▸ WORK ITEM: In the records below, find the line that contains "constraint data is" and the line that contains "El tercer sprint", then retype exactly those two lines and every line between them.

▸ EXERCISE DATA:
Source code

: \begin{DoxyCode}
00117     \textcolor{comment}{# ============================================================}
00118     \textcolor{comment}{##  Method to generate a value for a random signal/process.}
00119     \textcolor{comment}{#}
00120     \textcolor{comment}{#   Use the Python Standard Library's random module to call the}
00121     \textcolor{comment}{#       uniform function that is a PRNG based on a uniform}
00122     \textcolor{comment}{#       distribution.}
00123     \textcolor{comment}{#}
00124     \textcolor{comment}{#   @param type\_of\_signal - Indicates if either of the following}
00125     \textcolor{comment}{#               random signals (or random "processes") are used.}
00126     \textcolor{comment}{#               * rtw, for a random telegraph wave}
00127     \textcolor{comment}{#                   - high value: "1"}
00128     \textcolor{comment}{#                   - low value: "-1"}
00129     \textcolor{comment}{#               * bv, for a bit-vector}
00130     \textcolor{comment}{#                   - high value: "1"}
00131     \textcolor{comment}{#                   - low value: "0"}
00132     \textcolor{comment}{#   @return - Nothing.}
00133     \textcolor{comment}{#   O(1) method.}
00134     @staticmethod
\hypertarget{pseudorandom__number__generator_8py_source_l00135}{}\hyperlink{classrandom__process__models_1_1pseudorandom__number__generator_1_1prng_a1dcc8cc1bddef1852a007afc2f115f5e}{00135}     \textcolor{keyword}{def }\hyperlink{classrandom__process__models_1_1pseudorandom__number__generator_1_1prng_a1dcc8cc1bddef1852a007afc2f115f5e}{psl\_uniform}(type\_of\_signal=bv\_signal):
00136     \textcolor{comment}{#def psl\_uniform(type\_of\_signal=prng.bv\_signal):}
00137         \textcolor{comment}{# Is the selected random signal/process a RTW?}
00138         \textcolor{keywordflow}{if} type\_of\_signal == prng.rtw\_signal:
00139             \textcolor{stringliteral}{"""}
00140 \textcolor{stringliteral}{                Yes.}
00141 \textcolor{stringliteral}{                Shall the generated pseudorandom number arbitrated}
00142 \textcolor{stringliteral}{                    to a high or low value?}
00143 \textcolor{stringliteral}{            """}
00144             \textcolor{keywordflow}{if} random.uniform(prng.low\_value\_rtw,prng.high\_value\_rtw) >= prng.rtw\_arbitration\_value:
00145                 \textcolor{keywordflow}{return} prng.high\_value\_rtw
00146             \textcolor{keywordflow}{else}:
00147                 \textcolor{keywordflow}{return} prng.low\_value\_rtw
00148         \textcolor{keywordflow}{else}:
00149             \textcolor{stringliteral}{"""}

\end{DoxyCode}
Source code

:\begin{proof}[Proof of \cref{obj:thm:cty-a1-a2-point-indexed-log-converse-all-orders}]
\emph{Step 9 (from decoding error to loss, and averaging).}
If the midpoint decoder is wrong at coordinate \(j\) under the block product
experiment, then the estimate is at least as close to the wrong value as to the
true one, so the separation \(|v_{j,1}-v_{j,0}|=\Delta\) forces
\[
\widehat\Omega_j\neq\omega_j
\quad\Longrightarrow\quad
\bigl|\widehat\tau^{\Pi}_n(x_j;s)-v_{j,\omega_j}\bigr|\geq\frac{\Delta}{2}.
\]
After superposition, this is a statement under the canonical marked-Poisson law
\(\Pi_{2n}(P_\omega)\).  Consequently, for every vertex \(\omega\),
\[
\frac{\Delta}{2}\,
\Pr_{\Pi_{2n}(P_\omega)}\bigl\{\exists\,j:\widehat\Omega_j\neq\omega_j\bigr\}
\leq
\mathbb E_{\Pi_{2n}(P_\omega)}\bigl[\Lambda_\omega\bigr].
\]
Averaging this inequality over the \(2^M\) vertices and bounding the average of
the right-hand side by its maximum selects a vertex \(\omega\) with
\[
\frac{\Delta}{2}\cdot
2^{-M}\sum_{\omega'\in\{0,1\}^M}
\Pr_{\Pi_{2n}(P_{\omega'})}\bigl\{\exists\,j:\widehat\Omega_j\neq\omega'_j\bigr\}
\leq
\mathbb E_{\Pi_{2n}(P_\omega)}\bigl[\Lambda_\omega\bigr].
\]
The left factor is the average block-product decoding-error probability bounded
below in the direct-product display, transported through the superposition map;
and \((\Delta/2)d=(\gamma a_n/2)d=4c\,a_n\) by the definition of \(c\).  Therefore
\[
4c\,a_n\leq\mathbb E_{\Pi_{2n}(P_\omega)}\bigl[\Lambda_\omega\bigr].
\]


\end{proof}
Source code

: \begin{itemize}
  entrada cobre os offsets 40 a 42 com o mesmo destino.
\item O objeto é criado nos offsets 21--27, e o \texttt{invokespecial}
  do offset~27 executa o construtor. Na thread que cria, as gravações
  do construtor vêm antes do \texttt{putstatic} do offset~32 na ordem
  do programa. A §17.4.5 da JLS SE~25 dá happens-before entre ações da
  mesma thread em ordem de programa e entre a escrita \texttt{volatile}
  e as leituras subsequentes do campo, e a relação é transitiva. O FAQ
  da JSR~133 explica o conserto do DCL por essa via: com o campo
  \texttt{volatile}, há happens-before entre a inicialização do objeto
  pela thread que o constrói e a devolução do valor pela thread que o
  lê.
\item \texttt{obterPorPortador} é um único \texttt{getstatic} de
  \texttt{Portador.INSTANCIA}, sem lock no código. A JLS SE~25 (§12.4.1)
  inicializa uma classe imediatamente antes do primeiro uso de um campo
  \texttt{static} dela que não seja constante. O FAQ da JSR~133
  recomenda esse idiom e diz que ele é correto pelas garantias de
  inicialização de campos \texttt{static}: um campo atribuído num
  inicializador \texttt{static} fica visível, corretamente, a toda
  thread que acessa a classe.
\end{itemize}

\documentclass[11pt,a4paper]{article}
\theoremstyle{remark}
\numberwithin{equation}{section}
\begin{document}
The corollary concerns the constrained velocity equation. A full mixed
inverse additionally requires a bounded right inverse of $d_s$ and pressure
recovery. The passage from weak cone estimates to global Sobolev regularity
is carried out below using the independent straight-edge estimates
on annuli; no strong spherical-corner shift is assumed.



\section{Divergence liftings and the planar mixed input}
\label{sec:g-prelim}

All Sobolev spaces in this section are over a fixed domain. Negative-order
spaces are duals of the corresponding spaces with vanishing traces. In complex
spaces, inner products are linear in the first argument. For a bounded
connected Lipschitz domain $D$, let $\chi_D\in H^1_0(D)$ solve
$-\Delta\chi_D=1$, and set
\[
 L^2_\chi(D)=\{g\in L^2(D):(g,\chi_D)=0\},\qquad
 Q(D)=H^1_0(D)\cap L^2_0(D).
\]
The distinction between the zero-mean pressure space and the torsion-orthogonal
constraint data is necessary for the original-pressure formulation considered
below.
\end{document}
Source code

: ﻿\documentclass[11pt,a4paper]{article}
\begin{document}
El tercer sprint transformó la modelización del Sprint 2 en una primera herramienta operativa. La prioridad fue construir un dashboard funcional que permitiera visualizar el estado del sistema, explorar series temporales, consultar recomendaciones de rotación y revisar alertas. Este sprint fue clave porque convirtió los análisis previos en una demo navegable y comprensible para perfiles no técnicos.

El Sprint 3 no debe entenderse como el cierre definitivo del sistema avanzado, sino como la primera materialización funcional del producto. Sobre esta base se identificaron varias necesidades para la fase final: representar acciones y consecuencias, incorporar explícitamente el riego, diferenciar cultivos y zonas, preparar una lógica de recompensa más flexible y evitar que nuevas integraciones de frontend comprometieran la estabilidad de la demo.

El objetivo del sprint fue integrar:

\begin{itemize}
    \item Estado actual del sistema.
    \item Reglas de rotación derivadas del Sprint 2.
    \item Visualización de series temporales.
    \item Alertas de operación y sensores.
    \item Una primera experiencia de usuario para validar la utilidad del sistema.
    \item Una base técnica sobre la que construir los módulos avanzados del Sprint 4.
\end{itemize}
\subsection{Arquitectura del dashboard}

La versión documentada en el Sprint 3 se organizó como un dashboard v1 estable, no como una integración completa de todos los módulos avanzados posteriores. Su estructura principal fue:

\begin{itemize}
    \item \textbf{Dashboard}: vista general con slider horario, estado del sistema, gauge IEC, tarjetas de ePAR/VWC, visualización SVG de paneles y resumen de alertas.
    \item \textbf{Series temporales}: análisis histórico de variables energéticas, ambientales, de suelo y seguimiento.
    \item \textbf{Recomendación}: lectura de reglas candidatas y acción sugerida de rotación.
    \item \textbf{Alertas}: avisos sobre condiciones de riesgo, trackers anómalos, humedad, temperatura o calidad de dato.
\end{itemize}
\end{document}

▸ WRITTEN SOLUTION:
constraint data is necessary for the original-pressure formulation considered
below.
\end{document}
Source code

: ﻿\documentclass[11pt,a4paper]{article}
\begin{document}
El tercer sprint transformó la modelización del Sprint 2 en una primera herramienta operativa. La prioridad fue construir un dashboard funcional que permitiera visualizar el estado del sistema, explorar series temporales, consultar recomendaciones de rotación y revisar alertas. Este sprint fue clave porque convirtió los análisis previos en una demo navegable y comprensible para perfiles no técnicos.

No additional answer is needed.